As lawmakers and communities work through what reinvestment in Black communities entails, it is important to take stock of other institutions of oppression that impact the Black community. For example, we must consider the critical warning by Dorothy Roberts (professor of law and sociology at the University of Pennsylvania) that we must not render the defunding of police into increased investment in child welfare agencies that have historically surveilled and violently separated Black families.

Demography–or the scientific study of human populations–can help guide policy discussions around reinvestment. Demographers don’t just count, but instead make meaning from numbers; quantifying racial, social, and economic issues, and identifying potential solutions to these issues, is well within the realm of demography.  W.E.B. Du Bois, a leading scholar in the fields of sociology and social demography in the United States, used demographic methods to describe racial disparities in economic and health conditions among African Americans in Philadelphia at the end of the 19th century. Du Bois used this seminal work and his demographic work that followed, as tools for progress. In his activism, he brought numbers to bear from his research in seeking justice and equality for African Americans through policy and practice. He eloquently describes his professional journey leading him to use his scholarship for policy and action in his autobiography.

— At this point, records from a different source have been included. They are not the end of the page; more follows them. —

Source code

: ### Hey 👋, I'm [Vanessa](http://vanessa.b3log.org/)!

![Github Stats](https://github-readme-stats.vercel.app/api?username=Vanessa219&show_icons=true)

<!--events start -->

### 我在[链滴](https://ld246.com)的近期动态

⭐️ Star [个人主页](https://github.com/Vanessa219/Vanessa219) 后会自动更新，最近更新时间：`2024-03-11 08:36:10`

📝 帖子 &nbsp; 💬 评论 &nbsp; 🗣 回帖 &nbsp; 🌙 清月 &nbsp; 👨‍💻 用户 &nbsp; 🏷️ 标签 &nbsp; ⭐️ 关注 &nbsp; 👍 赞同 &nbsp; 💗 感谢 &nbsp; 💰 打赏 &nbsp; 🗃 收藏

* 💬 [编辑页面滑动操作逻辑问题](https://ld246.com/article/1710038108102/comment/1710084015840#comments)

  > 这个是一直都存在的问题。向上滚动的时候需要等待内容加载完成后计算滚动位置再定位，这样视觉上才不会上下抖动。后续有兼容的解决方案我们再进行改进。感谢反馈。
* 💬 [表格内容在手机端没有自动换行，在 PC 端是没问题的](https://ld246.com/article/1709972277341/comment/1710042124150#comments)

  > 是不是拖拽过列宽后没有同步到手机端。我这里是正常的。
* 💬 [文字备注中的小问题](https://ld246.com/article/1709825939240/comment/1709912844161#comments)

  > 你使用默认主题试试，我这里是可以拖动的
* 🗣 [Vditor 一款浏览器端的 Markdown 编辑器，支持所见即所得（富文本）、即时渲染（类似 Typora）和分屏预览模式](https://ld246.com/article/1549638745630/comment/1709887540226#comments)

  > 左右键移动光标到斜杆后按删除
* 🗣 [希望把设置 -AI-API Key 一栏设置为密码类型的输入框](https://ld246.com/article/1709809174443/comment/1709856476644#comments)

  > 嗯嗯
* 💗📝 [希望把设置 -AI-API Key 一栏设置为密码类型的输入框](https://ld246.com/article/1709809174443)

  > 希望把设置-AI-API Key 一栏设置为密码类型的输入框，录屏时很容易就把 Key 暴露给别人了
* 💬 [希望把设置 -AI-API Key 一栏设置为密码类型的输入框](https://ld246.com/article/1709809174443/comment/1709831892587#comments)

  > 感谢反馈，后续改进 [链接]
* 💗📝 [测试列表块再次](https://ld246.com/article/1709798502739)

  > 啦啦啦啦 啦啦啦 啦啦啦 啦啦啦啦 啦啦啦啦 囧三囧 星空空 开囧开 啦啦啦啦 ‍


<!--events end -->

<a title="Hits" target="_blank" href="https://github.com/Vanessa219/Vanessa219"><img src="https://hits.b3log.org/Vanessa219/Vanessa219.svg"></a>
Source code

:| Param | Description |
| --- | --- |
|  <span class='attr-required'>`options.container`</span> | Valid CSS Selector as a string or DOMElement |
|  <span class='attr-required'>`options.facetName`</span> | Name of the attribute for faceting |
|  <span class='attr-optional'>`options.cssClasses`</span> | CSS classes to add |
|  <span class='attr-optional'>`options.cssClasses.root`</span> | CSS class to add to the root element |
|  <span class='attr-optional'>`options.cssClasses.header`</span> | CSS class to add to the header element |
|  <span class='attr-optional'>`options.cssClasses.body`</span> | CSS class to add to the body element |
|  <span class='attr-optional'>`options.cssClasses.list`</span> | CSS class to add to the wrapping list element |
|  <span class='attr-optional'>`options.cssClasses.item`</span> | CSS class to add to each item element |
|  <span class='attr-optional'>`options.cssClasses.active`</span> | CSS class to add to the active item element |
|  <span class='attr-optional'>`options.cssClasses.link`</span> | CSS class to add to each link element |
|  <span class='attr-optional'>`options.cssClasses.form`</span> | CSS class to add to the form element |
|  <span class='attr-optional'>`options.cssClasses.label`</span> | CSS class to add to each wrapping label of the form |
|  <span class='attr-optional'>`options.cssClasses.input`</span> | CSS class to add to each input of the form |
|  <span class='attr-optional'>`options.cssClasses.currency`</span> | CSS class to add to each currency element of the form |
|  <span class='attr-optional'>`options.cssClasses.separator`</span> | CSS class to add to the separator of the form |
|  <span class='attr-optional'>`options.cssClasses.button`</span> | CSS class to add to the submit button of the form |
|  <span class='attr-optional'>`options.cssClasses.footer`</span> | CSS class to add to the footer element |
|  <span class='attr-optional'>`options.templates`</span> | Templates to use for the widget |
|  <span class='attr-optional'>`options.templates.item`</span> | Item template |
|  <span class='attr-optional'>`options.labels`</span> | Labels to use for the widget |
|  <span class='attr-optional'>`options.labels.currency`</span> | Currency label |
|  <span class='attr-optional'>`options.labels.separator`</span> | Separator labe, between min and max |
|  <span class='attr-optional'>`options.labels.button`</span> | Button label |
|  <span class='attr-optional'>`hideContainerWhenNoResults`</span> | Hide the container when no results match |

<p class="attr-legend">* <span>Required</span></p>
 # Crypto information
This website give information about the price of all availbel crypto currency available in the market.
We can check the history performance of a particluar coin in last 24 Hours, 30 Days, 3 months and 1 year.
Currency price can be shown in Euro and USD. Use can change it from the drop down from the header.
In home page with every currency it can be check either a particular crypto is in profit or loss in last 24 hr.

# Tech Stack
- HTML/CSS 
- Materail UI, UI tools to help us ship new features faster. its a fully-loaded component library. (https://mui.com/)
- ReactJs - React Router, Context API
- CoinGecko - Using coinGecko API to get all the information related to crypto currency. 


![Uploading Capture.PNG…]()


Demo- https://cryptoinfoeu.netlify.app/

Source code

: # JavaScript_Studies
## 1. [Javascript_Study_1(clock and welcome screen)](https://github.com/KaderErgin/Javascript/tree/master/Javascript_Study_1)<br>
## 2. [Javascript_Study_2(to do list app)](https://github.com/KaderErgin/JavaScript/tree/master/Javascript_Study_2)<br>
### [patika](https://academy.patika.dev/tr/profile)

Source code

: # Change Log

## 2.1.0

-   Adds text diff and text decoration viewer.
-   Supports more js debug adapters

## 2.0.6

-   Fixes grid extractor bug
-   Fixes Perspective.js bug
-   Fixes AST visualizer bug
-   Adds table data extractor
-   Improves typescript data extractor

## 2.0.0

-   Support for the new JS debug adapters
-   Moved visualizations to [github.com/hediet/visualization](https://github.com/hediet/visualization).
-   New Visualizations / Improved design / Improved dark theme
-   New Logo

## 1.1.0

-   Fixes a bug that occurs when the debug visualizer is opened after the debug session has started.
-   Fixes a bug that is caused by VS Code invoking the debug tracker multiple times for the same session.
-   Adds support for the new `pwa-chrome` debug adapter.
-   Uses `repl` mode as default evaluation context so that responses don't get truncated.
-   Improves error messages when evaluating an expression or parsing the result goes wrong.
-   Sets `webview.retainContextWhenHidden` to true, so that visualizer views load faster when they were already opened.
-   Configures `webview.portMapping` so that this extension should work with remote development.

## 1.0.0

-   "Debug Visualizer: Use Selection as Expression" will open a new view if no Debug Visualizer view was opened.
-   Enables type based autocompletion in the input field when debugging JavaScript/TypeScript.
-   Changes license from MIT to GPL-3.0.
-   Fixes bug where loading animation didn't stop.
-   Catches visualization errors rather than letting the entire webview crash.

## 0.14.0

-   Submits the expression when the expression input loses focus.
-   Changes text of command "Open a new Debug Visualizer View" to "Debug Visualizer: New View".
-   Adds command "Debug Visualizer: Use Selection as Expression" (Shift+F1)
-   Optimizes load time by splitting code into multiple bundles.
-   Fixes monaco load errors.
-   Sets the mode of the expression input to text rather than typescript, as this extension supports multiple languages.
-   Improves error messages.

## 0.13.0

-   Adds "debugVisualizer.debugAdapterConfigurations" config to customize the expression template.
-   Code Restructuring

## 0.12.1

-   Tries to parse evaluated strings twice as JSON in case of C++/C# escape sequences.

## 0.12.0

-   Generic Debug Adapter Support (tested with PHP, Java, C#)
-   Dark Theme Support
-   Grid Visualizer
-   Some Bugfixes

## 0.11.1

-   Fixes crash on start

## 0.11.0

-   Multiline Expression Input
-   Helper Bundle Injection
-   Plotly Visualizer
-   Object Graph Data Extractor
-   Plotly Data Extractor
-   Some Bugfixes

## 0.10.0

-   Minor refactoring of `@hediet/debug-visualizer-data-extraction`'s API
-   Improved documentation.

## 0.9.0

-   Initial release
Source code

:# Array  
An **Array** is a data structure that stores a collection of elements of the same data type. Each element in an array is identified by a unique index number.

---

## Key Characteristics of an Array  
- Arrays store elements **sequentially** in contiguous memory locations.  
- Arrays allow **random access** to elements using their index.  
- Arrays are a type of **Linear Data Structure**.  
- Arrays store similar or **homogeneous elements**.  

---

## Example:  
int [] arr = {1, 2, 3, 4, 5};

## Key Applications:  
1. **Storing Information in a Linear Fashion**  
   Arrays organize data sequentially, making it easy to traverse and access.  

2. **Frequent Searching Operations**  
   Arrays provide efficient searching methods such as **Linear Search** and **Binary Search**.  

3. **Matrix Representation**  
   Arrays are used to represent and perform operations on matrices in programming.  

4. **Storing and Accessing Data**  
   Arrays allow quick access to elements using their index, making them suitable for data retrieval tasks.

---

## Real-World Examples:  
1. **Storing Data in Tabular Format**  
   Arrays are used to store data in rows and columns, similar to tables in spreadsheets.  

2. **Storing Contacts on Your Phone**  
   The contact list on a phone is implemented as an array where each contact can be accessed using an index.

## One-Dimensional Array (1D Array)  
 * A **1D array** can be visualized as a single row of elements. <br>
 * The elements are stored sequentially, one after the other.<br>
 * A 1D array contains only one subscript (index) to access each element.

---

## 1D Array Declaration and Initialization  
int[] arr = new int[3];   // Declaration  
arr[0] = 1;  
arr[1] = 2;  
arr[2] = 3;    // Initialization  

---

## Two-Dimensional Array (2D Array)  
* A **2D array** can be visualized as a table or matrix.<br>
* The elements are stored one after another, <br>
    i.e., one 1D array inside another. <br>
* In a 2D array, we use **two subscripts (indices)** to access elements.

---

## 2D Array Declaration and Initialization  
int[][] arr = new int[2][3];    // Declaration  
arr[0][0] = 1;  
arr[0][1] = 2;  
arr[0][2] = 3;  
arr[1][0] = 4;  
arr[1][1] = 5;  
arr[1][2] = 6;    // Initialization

“My real life work was done at Atlanta for thirteen years, from my twenty-ninth to my forty-second birthday. … I became widely-acquainted with the real condition of my people. I realized the terrific odds which faced them. … In Philadelphia I was their cold and scientific investigator, with microscope and probe. It took but a few years of Atlanta to bring me to hot and indignant defense. I saw the race-hatred of the whites as I had never dreamed of it before,—naked and unashamed! The faint discrimination of my hopes and intangible dislikes paled into nothing before this great, red monster of cruel oppression. I held back with more difficulty each day my mounting indignation against injustice and misrepresentation.”


― W.E.B. Du Bois, “Darkwater: Voices from Within the Veil,” 1920

Quantifying racial inequality

As demographers and policy researchers, we thought it would be helpful to share a few important numbers that detail the oppression that Black communities in the United States face today. We draw from the work of many scholars and journalists, but also include new evidence from a survey by the Social Policy Institute at Washington University in St. Louis. The survey interviewed 5,500 nationally representative respondents from all U.S. states from April 27, 2020 to May 12, 2020.

Below are the empirical “receipts” that we hope are considered in discussions regarding where and how to invest in Black communities. We begin here, but do not end here. Our hope is that others can add to and clarify these numbers in the future.

The demographic scope of Black crises is broad, involving not only institutions of justice but also those of education, housing, banking, health care, and social welfare. The numbers provided here only scratch the surface of the realities of racial inequality in the United States. As we begin to reimagine policing, dismantle systems of oppression, and reinvest resources into Black communities, we must use these numbers to help guide us.